Collected data
----
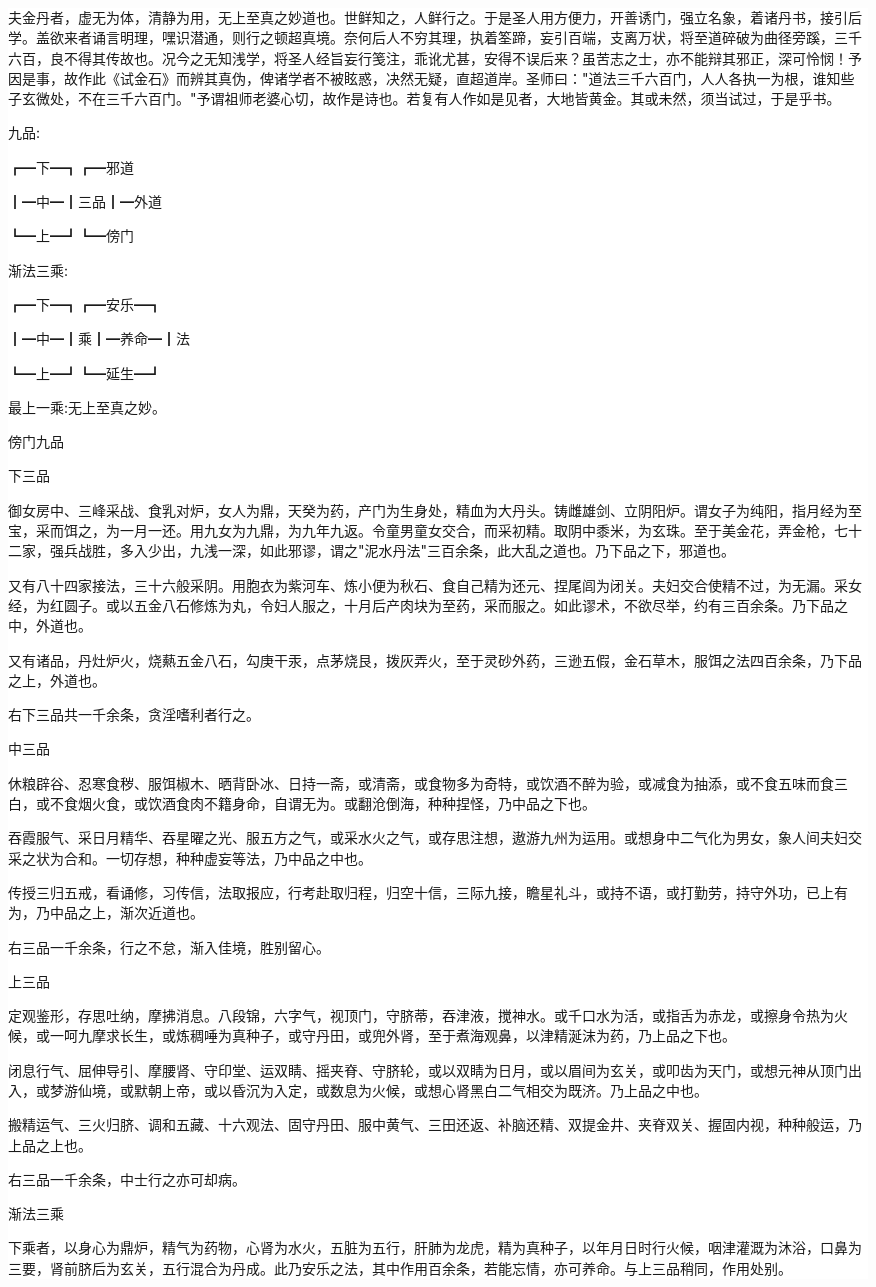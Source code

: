 夫金丹者，虚无为体，清静为用，无上至真之妙道也。世鲜知之，人鲜行之。于是圣人用方便力，开善诱门，强立名象，着诸丹书，接引后学。盖欲来者诵言明理，嘿识潜通，则行之顿超真境。奈何后人不穷其理，执着筌蹄，妄引百端，支离万状，将至道碎破为曲径旁蹊，三千六百，良不得其传故也。况今之无知浅学，将圣人经旨妄行笺注，乖讹尤甚，安得不误后来？虽苦志之士，亦不能辩其邪正，深可怜悯！予因是事，故作此《试金石》而辨其真伪，俾诸学者不被眩惑，决然无疑，直超道岸。圣师曰："道法三千六百门，人人各执一为根，谁知些子玄微处，不在三千六百门。"予谓祖师老婆心切，故作是诗也。若复有人作如是见者，大地皆黄金。其或未然，须当试过，于是乎书。  

九品:  

┏━下━┓┏━邪道  

┃━中━┃三品┃━外道  

┗━上━┛┗━傍门  

渐法三乘:  

┏━下━┓┏━安乐━┓  

┃━中━┃乘┃━养命━┃法  

┗━上━┛┗━延生━┛  

最上一乘:无上至真之妙。  

傍门九品  

下三品  

御女房中、三峰采战、食乳对炉，女人为鼎，天癸为药，产门为生身处，精血为大丹头。铸雌雄剑、立阴阳炉。谓女子为纯阳，指月经为至宝，采而饵之，为一月一还。用九女为九鼎，为九年九返。令童男童女交合，而采初精。取阴中黍米，为玄珠。至于美金花，弄金枪，七十二家，强兵战胜，多入少出，九浅一深，如此邪谬，谓之"泥水丹法"三百余条，此大乱之道也。乃下品之下，邪道也。  

又有八十四家接法，三十六般采阴。用胞衣为紫河车、炼小便为秋石、食自己精为还元、捏尾闾为闭关。夫妇交合使精不过，为无漏。采女经，为红圆子。或以五金八石修炼为丸，令妇人服之，十月后产肉块为至药，采而服之。如此谬术，不欲尽举，约有三百余条。乃下品之中，外道也。  

又有诸品，丹灶炉火，烧爇五金八石，勾庚干汞，点茅烧艮，拨灰弄火，至于灵砂外药，三逊五假，金石草木，服饵之法四百余条，乃下品之上，外道也。  

右下三品共一千余条，贪淫嗜利者行之。  

中三品  

休粮辟谷、忍寒食秽、服饵椒木、晒背卧冰、日持一斋，或清斋，或食物多为奇特，或饮酒不醉为验，或减食为抽添，或不食五味而食三白，或不食烟火食，或饮酒食肉不籍身命，自谓无为。或翻沧倒海，种种捏怪，乃中品之下也。  

吞霞服气、采日月精华、吞星曜之光、服五方之气，或采水火之气，或存思注想，遨游九州为运用。或想身中二气化为男女，象人间夫妇交采之状为合和。一切存想，种种虚妄等法，乃中品之中也。  

传授三归五戒，看诵修，习传信，法取报应，行考赴取归程，归空十信，三际九接，瞻星礼斗，或持不语，或打勤劳，持守外功，已上有为，乃中品之上，渐次近道也。  

右三品一千余条，行之不怠，渐入佳境，胜别留心。  

上三品  

定观鉴形，存思吐纳，摩拂消息。八段锦，六字气，视顶门，守脐蒂，吞津液，搅神水。或千口水为活，或指舌为赤龙，或擦身令热为火候，或一呵九摩求长生，或炼稠唾为真种子，或守丹田，或兜外肾，至于煮海观鼻，以津精涎沫为药，乃上品之下也。  

闭息行气、屈伸导引、摩腰肾、守印堂、运双睛、摇夹脊、守脐轮，或以双睛为日月，或以眉间为玄关，或叩齿为天门，或想元神从顶门出入，或梦游仙境，或默朝上帝，或以昏沉为入定，或数息为火候，或想心肾黑白二气相交为既济。乃上品之中也。  

搬精运气、三火归脐、调和五藏、十六观法、固守丹田、服中黄气、三田还返、补脑还精、双提金井、夹脊双关、握固内视，种种般运，乃上品之上也。  

右三品一千余条，中士行之亦可却病。  

渐法三乘  

下乘者，以身心为鼎炉，精气为药物，心肾为水火，五脏为五行，肝肺为龙虎，精为真种子，以年月日时行火候，咽津灌溉为沐浴，口鼻为三要，肾前脐后为玄关，五行混合为丹成。此乃安乐之法，其中作用百余条，若能忘情，亦可养命。与上三品稍同，作用处别。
----
*WHAT IS NEEDED:*
Look through the data above for the string "右三品一千余条" and copy every line where it appears.

*SOLUTION FOR THIS EXERCISE:*
右三品一千余条，行之不怠，渐入佳境，胜别留心。  
右三品一千余条，中士行之亦可却病。  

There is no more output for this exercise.